Giuliano Landolfi, Le journal de Didon

Giuliano Landolfi, Le journal de Didon

La dimension mémorielle de cette poésie repose sur les douleurs et les plaisirs de l’amour dans le mirage des mots mais aussi de leur réalité entre souffle, murmure de ce qui fut et perdure désormais en échos. Comme en damier, les textes portent les marques des confiances et des intempéries humaines. Surgit tout ce qui arrive, tout ce qui manque là où Ladolfi s’avoue à lui-même une histoire devenue sacrilège. Se retrouve ici ce qu’il y a de plus universel dans l’intime d’une femme entraînée sans fin dans un engrenage malgré elle.

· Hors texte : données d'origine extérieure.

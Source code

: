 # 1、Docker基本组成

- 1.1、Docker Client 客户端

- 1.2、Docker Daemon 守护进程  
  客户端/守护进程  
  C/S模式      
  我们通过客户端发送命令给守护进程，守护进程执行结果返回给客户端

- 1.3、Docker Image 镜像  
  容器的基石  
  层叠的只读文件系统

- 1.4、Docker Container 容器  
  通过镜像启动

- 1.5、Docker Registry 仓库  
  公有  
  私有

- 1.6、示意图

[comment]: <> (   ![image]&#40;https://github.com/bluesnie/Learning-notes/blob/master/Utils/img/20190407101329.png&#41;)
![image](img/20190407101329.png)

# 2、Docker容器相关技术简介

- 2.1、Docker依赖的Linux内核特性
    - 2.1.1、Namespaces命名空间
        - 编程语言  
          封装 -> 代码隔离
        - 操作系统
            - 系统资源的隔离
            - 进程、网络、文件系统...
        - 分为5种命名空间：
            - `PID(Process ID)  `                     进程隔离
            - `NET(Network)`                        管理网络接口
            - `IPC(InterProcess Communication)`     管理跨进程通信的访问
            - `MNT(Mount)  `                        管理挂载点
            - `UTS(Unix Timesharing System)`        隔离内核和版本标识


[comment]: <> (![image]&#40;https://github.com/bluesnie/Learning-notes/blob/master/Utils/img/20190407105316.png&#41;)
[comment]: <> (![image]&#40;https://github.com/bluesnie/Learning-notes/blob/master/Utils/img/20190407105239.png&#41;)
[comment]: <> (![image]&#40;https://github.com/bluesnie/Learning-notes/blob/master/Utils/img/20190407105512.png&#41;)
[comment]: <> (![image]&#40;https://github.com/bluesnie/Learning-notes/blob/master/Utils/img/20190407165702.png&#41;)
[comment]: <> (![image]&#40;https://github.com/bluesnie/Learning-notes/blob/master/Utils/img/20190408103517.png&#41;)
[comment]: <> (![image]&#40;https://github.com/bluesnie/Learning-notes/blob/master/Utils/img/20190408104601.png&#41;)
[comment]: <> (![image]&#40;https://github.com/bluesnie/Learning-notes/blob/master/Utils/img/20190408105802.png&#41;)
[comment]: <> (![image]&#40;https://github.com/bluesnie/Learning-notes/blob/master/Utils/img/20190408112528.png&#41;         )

Accumulé à coup d’images qui tombent là goutte à goutte, l’ « aphanisis » (disparition du désir sexuel) n’est pas de mise même si la fin de l’amour fut une indifférence forcée. Mais en un travail de retour, l’auteur laboure le champ de l’acceptation de celle qui virevolte plus de force que de gré comme un papillon autour d’une ampoule.

Il ne renonce pas à ses rêves mais touche aussi l’apogée de son échec. L’amante ne peut se transformer en rien car, face à lui et sous ses yeux, elle fut fantastique. Il doit s’y faire mais aussi se rendre, déchu, devenu trop dépecé. Reste ainsi entre premiers et derniers pas l’amour qui ne sera jamais jeté aux orties.

Un tel journal (mais bien plus, une poésie) surfe à sa manière sur la mécanique du vivant et ses accidents. Le tout avec sobriété et pudeur. Reste que, pour l’héroïne – avec les cisailles du rompre -, le fil de l’union poursuit sa légende présente mais étrangère dans un monde cosmique. Ladolfi s’y s’attarde dans la lumière du soir parmi les ombres appesanties.

Jean-paul gavard-perret

Giuliano Landolfi, Le journal de Didon, Edition Perseide, 2025, 106 p.